Plain-text document sources:
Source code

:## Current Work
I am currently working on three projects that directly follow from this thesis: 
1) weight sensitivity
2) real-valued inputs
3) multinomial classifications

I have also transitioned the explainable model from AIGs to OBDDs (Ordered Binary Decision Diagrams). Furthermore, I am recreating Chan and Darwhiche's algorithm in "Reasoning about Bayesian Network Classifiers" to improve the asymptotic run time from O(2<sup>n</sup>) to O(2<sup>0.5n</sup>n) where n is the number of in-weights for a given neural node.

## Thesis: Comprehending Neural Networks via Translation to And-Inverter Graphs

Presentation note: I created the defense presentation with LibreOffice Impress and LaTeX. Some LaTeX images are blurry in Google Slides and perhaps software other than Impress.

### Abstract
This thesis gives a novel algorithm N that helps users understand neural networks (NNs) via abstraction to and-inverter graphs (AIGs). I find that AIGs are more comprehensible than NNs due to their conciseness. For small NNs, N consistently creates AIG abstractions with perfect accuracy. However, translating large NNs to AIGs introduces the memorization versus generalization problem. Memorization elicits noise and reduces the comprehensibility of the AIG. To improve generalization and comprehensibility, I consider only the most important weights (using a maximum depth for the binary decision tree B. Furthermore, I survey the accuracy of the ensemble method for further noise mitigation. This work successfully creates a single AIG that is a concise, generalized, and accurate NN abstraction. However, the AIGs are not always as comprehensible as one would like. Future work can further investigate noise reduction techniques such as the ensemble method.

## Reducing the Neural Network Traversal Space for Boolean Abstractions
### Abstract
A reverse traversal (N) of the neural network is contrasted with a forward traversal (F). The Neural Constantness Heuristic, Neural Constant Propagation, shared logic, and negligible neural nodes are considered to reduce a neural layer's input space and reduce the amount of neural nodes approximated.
...
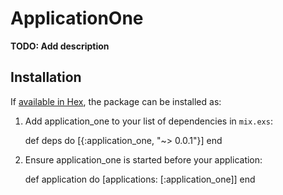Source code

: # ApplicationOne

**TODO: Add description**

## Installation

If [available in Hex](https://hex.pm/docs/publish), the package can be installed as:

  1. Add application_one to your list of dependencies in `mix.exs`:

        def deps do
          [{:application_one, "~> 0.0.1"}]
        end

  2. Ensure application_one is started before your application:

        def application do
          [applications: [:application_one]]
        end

EXERCISE DIRECTIONS: Of all the lines above, tally those with the word "AIGs". Write the total only.

ANSWER: 2